Items from a dataset
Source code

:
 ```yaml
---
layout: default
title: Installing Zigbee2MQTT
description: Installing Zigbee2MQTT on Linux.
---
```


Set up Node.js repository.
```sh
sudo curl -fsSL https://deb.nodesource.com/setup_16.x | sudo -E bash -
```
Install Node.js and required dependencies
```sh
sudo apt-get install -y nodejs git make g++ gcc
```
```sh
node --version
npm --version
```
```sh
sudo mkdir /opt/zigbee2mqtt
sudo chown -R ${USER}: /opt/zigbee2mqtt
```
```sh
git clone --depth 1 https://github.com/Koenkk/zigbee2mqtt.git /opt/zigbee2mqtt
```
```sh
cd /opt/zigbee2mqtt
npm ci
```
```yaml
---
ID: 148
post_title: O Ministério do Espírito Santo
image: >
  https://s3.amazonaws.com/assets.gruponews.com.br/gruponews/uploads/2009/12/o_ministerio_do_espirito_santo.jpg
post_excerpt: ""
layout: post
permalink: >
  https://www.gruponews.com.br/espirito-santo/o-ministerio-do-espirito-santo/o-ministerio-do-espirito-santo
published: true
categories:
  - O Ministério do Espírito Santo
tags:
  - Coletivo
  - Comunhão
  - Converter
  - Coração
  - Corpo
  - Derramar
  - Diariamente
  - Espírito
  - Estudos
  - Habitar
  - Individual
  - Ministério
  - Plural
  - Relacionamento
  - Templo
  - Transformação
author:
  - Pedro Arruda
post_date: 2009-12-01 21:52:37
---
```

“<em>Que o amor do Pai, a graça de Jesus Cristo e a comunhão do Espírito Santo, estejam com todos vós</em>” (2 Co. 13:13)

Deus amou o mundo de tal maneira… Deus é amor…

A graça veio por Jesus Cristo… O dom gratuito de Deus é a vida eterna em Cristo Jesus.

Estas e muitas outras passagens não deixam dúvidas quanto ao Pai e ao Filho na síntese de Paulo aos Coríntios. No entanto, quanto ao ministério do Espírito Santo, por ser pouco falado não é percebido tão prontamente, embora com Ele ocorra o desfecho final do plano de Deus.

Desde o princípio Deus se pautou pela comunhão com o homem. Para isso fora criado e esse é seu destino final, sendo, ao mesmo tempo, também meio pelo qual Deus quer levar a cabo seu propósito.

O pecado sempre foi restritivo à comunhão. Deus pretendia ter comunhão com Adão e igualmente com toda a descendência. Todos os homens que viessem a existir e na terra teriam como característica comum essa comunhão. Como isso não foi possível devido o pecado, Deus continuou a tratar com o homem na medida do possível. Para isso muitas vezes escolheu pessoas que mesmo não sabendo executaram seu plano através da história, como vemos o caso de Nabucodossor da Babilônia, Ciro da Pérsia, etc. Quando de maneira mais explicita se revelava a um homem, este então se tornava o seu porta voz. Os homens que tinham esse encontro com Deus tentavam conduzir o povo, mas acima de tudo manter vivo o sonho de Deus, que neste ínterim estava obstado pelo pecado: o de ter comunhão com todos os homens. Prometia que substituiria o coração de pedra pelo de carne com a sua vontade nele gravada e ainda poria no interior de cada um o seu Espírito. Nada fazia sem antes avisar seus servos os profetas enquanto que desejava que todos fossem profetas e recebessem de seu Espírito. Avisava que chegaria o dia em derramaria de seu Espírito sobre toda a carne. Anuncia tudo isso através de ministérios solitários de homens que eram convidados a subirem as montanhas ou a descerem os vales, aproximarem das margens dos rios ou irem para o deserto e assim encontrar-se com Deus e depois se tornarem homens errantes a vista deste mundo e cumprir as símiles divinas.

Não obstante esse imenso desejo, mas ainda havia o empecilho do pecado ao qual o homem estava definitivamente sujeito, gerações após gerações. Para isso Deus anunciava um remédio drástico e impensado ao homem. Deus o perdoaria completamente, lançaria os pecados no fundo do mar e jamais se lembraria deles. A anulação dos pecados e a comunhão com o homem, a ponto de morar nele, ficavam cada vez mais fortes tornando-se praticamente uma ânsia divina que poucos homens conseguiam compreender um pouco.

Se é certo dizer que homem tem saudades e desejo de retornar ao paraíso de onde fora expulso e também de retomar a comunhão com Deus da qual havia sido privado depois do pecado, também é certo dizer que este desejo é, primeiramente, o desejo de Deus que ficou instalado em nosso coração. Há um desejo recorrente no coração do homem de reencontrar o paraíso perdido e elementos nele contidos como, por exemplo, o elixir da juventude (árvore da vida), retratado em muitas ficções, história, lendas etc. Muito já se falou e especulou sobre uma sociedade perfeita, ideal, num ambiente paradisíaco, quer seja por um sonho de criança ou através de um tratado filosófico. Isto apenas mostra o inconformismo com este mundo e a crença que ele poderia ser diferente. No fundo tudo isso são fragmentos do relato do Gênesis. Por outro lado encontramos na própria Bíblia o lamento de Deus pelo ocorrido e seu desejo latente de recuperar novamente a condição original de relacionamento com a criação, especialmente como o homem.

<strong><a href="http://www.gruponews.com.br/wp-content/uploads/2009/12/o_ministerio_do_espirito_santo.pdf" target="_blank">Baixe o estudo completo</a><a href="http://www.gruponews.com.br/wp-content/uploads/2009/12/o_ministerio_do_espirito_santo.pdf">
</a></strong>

What you are asked to do
Output the data exactly, from the first line through the line that holds "Estas e muitas", so that no later line appears.

Exercise response
Source code

:
 ```yaml
---
layout: default
title: Installing Zigbee2MQTT
description: Installing Zigbee2MQTT on Linux.
---
```


Set up Node.js repository.
```sh
sudo curl -fsSL https://deb.nodesource.com/setup_16.x | sudo -E bash -
```
Install Node.js and required dependencies
```sh
sudo apt-get install -y nodejs git make g++ gcc
```
```sh
node --version
npm --version
```
```sh
sudo mkdir /opt/zigbee2mqtt
sudo chown -R ${USER}: /opt/zigbee2mqtt
```
```sh
git clone --depth 1 https://github.com/Koenkk/zigbee2mqtt.git /opt/zigbee2mqtt
```
```sh
cd /opt/zigbee2mqtt
npm ci
```
```yaml
---
ID: 148
post_title: O Ministério do Espírito Santo
image: >
  https://s3.amazonaws.com/assets.gruponews.com.br/gruponews/uploads/2009/12/o_ministerio_do_espirito_santo.jpg
post_excerpt: ""
layout: post
permalink: >
  https://www.gruponews.com.br/espirito-santo/o-ministerio-do-espirito-santo/o-ministerio-do-espirito-santo
published: true
categories:
  - O Ministério do Espírito Santo
tags:
  - Coletivo
  - Comunhão
  - Converter
  - Coração
  - Corpo
  - Derramar
  - Diariamente
  - Espírito
  - Estudos
  - Habitar
  - Individual
  - Ministério
  - Plural
  - Relacionamento
  - Templo
  - Transformação
author:
  - Pedro Arruda
post_date: 2009-12-01 21:52:37
---
```

“<em>Que o amor do Pai, a graça de Jesus Cristo e a comunhão do Espírito Santo, estejam com todos vós</em>” (2 Co. 13:13)

Deus amou o mundo de tal maneira… Deus é amor…

A graça veio por Jesus Cristo… O dom gratuito de Deus é a vida eterna em Cristo Jesus.

Estas e muitas outras passagens não deixam dúvidas quanto ao Pai e ao Filho na síntese de Paulo aos Coríntios. No entanto, quanto ao ministério do Espírito Santo, por ser pouco falado não é percebido tão prontamente, embora com Ele ocorra o desfecho final do plano de Deus.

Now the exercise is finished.